Недовольно вскинулся Пахомка, — отец, бывало, сам всех будил. Закричал на ребятишек, что вылеживаются, и принялся за выварку сетей. Потом конопатил лодку, потом приезжали скупщики, и он с ними резонился. А вечером положили в лодку хлеба, бочонок с водой, навалили на носу сухих сетей и пошли в море на ночь.

Было тихо и душно. Даже песок вода не лизала, а море и степь тонули в сухой сероватой мгле, как после пожарища.

Пахомка, откидываясь, работал веслами. Пот градом катился по воспаленному лицу, и белые мазанки, всегда долго белевшие, когда уходили в море, сразу затянулись.

Когда медно-красное огромное солнце, сделавшись коричневым, опустилось не в воду, а во мглу, Пахомка, странно озираясь, сказал:

— Матка, ай на берег воротиться?

А мать, беспомощно опустив весла, тоже с распаренным лицом, еле раскрыв рот, сказала нерешительно:

— Как же быть-то: завтра скупщики к вечеру будут.

Снова весла стали глухо бурлить, толчками подвигая лодку.

Своего места, где плавали обрубки на якорях, не нашли и стали сыпать сети, где застала наступающая ночь.
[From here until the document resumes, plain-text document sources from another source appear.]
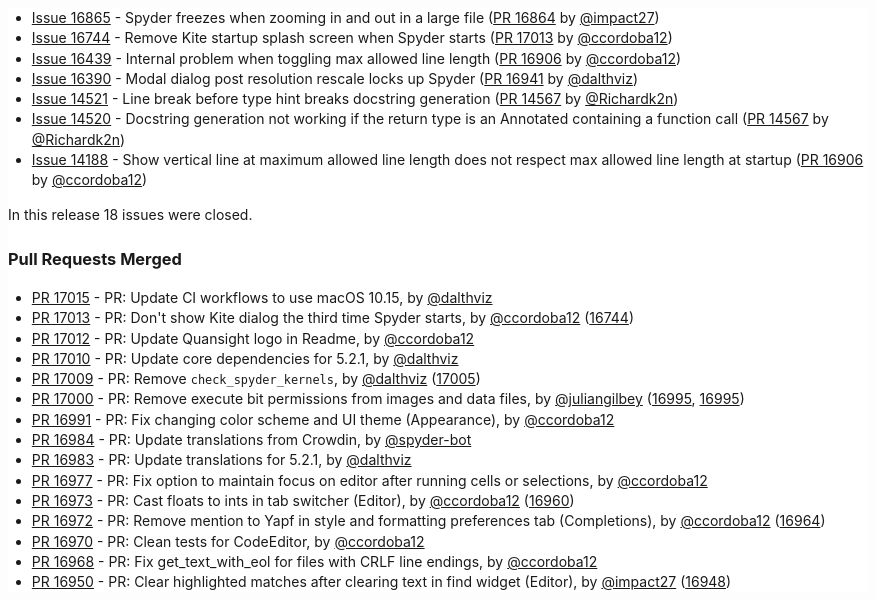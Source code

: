 * [Issue 16865](https://github.com/spyder-ide/spyder/issues/16865) - Spyder freezes when zooming in and out in a large file ([PR 16864](https://github.com/spyder-ide/spyder/pull/16864) by [@impact27](https://github.com/impact27))
* [Issue 16744](https://github.com/spyder-ide/spyder/issues/16744) - Remove Kite startup splash screen when Spyder starts ([PR 17013](https://github.com/spyder-ide/spyder/pull/17013) by [@ccordoba12](https://github.com/ccordoba12))
* [Issue 16439](https://github.com/spyder-ide/spyder/issues/16439) - Internal problem when toggling max allowed line length ([PR 16906](https://github.com/spyder-ide/spyder/pull/16906) by [@ccordoba12](https://github.com/ccordoba12))
* [Issue 16390](https://github.com/spyder-ide/spyder/issues/16390) - Modal dialog post resolution rescale locks up Spyder ([PR 16941](https://github.com/spyder-ide/spyder/pull/16941) by [@dalthviz](https://github.com/dalthviz))
* [Issue 14521](https://github.com/spyder-ide/spyder/issues/14521) - Line break before type hint breaks docstring generation ([PR 14567](https://github.com/spyder-ide/spyder/pull/14567) by [@Richardk2n](https://github.com/Richardk2n))
* [Issue 14520](https://github.com/spyder-ide/spyder/issues/14520) - Docstring generation not working if the return type is an Annotated containing a function call ([PR 14567](https://github.com/spyder-ide/spyder/pull/14567) by [@Richardk2n](https://github.com/Richardk2n))
* [Issue 14188](https://github.com/spyder-ide/spyder/issues/14188) - Show vertical line at maximum allowed line length does not respect max allowed line length at startup ([PR 16906](https://github.com/spyder-ide/spyder/pull/16906) by [@ccordoba12](https://github.com/ccordoba12))

In this release 18 issues were closed.

### Pull Requests Merged

* [PR 17015](https://github.com/spyder-ide/spyder/pull/17015) - PR: Update CI workflows to use macOS 10.15, by [@dalthviz](https://github.com/dalthviz)
* [PR 17013](https://github.com/spyder-ide/spyder/pull/17013) - PR: Don't show Kite dialog the third time Spyder starts, by [@ccordoba12](https://github.com/ccordoba12) ([16744](https://github.com/spyder-ide/spyder/issues/16744))
* [PR 17012](https://github.com/spyder-ide/spyder/pull/17012) - PR: Update Quansight logo in Readme, by [@ccordoba12](https://github.com/ccordoba12)
* [PR 17010](https://github.com/spyder-ide/spyder/pull/17010) - PR: Update core dependencies for 5.2.1, by [@dalthviz](https://github.com/dalthviz)
* [PR 17009](https://github.com/spyder-ide/spyder/pull/17009) - PR: Remove `check_spyder_kernels`, by [@dalthviz](https://github.com/dalthviz) ([17005](https://github.com/spyder-ide/spyder/issues/17005))
* [PR 17000](https://github.com/spyder-ide/spyder/pull/17000) - PR: Remove execute bit permissions from images and data files, by [@juliangilbey](https://github.com/juliangilbey) ([16995](https://github.com/spyder-ide/spyder/issues/16995), [16995](https://github.com/spyder-ide/spyder/issues/16995))
* [PR 16991](https://github.com/spyder-ide/spyder/pull/16991) - PR: Fix changing color scheme and UI theme (Appearance), by [@ccordoba12](https://github.com/ccordoba12)
* [PR 16984](https://github.com/spyder-ide/spyder/pull/16984) - PR: Update translations from Crowdin, by [@spyder-bot](https://github.com/spyder-bot)
* [PR 16983](https://github.com/spyder-ide/spyder/pull/16983) - PR: Update translations for 5.2.1, by [@dalthviz](https://github.com/dalthviz)
* [PR 16977](https://github.com/spyder-ide/spyder/pull/16977) - PR: Fix option to maintain focus on editor after running cells or selections, by [@ccordoba12](https://github.com/ccordoba12)
* [PR 16973](https://github.com/spyder-ide/spyder/pull/16973) - PR: Cast floats to ints in tab switcher (Editor), by [@ccordoba12](https://github.com/ccordoba12) ([16960](https://github.com/spyder-ide/spyder/issues/16960))
* [PR 16972](https://github.com/spyder-ide/spyder/pull/16972) - PR: Remove mention to Yapf in style and formatting preferences tab (Completions), by [@ccordoba12](https://github.com/ccordoba12) ([16964](https://github.com/spyder-ide/spyder/issues/16964))
* [PR 16970](https://github.com/spyder-ide/spyder/pull/16970) - PR: Clean tests for CodeEditor, by [@ccordoba12](https://github.com/ccordoba12)
* [PR 16968](https://github.com/spyder-ide/spyder/pull/16968) - PR: Fix get_text_with_eol for files with CRLF line endings, by [@ccordoba12](https://github.com/ccordoba12)
* [PR 16950](https://github.com/spyder-ide/spyder/pull/16950) - PR: Clear highlighted matches after clearing text in find widget (Editor), by [@impact27](https://github.com/impact27) ([16948](https://github.com/spyder-ide/spyder/issues/16948))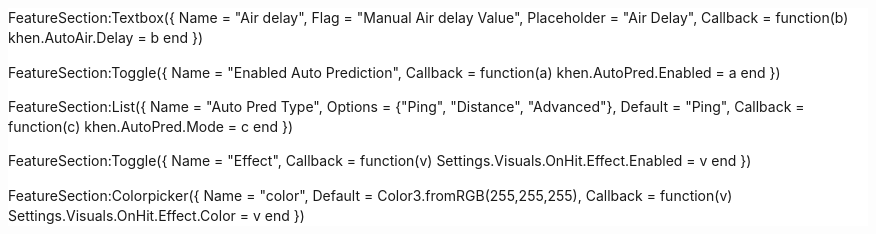 FeatureSection:Textbox({
    Name = "Air delay", 
    Flag = "Manual Air delay Value", 
    Placeholder = "Air Delay",
    Callback = function(b)
        khen.AutoAir.Delay = b
    end
})

FeatureSection:Toggle({
    Name = "Enabled Auto Prediction",
    Callback = function(a)
        khen.AutoPred.Enabled = a
    end
})

FeatureSection:List({
    Name = "Auto Pred Type",
    Options = {"Ping", "Distance", "Advanced"},
    Default = "Ping",
    Callback = function(c)
        khen.AutoPred.Mode = c
    end
})

FeatureSection:Toggle({
    Name = "Effect", 
    Callback = function(v)
        Settings.Visuals.OnHit.Effect.Enabled = v
    end
})

FeatureSection:Colorpicker({
    Name = "color", 
    Default = Color3.fromRGB(255,255,255), 
    Callback = function(v)
        Settings.Visuals.OnHit.Effect.Color = v
    end
})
Пахомка беспокойно, торопливо, то и дело срываясь, сыпал за борт сети и все понукал мать, которая, надрываясь, с растрепавшимися косами, гнала тяжело волочившуюся лодку.

Вдруг стало легче дышать, и бесконечно заблистали в воде звезды. А через секунду они задрожали, запрыгали в бесчисленных морщинах, и в снастях зашумело; у бабы затрепыхались концы платочка, а у Пахомки вздуло на спине рубаху. Потом опять бездонно во все стороны играли звезды.

Пахомка рвался, выкидывая сеть.

— Скорей, сынок, скорей!..

Шлепнул тяжелый якорный камень и обрубок. Пахомка схватился за весла, и от лодки, расходясь торопливо, побежали в обе стороны два жгута, уродуя и вытягивая попадающие в них звезды.

Да, видно, поздно было: зашумело, загудело кругом, все до одной звезды в море пропали, а через минуту стало качать и хлестать через борт.

Пена во тьме смутно неслась, обдавая обоих. Стал было ставить Пахомка парус, мигом долетели бы, да не справился, — рвануло, выдернуло шкот из рук, и забилось, свистя и хлопая, огромное полотно. Лодку накренило, и она глубоко черпнула.

Когда ходил с отцом в бурю, в ветер, Пахомка ни о чем не думал, иногда спал, свернувшись калачиком под банкой, даже во сне чувствуя бронзового, как отлитого, человека, на корме отвалившегося на руль и державшего в железной руке дрожащий, как струна, шкот.

Пахомка, чувствуя себя маленьким, полез, кидаемый в лодке, к матери и закричал тоненьким, без хрипоты, голосом:

— Ма-атка-а!..

А мать металась, хватаясь то за руль, то за весла, и на секунду облепил лицо Пахомке сорванный с ее головы платок.

Тогда Пахомка, вцепившись в борт, чувствуя, что в одном только спасение — в том, чтобы на корме, навалившись на руль, тяжело сидел темно-дубленый человек, — глотая соленую воду и не справляясь с выворачивавшей рвотой, закричал детским заячьим голосом:

— Ба-атя! Ба-атя!

Во тьме, смутно белея, крутилась и неслась пена, с визгом рвался в снастях ветер.